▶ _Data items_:
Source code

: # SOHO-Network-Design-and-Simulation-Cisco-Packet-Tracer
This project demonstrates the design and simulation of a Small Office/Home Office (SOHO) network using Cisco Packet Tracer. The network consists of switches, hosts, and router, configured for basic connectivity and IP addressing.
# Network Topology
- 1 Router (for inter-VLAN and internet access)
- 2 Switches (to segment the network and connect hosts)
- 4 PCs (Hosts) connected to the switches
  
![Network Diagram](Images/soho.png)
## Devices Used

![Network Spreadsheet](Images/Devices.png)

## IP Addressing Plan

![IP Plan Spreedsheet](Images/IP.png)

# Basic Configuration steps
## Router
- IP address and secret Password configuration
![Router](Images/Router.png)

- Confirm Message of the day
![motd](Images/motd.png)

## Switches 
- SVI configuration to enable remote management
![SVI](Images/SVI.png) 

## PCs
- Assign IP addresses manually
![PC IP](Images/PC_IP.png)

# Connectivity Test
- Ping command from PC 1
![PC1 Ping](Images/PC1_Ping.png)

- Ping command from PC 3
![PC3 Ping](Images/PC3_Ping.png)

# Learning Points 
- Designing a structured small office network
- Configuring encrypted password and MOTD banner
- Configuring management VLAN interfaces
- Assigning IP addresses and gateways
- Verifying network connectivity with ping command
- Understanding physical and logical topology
--
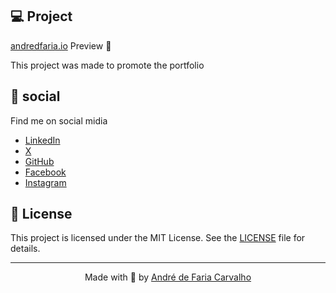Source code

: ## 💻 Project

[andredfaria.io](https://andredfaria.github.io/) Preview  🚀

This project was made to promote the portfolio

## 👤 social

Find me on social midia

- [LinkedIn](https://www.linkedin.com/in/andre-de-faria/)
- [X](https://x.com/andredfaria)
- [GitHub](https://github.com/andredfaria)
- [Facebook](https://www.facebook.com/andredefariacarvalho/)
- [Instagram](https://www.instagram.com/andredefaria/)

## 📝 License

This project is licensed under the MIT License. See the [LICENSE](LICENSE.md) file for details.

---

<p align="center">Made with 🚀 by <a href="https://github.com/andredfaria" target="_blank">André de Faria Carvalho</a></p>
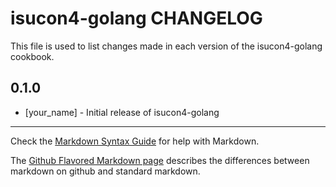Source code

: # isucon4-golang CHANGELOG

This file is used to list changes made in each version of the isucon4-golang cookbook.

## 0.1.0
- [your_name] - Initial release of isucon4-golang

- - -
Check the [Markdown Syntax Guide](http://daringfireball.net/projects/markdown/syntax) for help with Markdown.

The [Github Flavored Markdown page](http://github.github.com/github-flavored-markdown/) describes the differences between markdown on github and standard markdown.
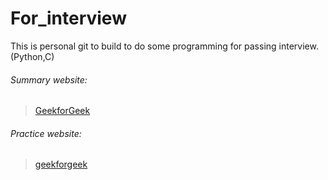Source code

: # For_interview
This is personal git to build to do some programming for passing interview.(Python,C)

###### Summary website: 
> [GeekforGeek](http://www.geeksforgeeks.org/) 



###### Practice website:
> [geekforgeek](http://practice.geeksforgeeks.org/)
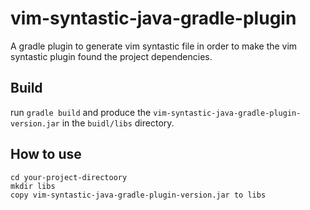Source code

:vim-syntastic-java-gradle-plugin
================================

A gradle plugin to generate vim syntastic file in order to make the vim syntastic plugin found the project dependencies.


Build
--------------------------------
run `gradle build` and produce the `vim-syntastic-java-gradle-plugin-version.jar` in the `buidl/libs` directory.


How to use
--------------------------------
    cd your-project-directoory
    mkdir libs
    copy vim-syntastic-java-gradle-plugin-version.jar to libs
==
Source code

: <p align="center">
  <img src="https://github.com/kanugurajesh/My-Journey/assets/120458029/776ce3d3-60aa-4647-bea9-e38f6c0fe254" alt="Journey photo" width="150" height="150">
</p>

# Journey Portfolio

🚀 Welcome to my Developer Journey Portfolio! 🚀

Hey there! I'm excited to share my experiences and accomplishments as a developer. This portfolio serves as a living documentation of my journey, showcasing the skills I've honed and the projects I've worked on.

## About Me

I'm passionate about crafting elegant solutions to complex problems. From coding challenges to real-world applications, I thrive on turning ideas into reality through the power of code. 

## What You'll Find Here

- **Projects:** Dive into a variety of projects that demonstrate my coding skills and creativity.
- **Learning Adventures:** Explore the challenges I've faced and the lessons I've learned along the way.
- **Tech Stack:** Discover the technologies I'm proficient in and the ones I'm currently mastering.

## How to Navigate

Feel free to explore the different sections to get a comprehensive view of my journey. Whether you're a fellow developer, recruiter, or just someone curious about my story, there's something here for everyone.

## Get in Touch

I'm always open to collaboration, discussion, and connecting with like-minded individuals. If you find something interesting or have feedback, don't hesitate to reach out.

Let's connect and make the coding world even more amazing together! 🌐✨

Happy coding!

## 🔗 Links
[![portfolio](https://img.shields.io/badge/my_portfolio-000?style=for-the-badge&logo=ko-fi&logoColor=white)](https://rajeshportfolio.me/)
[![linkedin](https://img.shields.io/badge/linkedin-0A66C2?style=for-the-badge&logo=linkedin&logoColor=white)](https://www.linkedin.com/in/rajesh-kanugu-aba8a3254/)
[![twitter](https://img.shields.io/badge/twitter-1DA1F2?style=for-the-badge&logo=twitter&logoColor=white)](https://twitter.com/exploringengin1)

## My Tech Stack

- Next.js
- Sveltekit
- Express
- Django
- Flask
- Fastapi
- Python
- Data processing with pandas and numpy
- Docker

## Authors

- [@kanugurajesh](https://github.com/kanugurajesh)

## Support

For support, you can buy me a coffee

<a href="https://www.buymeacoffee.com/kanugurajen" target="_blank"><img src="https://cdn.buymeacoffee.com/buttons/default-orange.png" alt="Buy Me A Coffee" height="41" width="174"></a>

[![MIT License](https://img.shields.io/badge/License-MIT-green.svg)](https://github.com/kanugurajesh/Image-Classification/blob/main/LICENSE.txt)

▶ _ACTIVITY_: Lines that include the word "Devices" are to be extracted from the data above.

▶ _SOLUTION FOR THIS EXERCISE_:
## Devices Used
![Network Spreadsheet](Images/Devices.png)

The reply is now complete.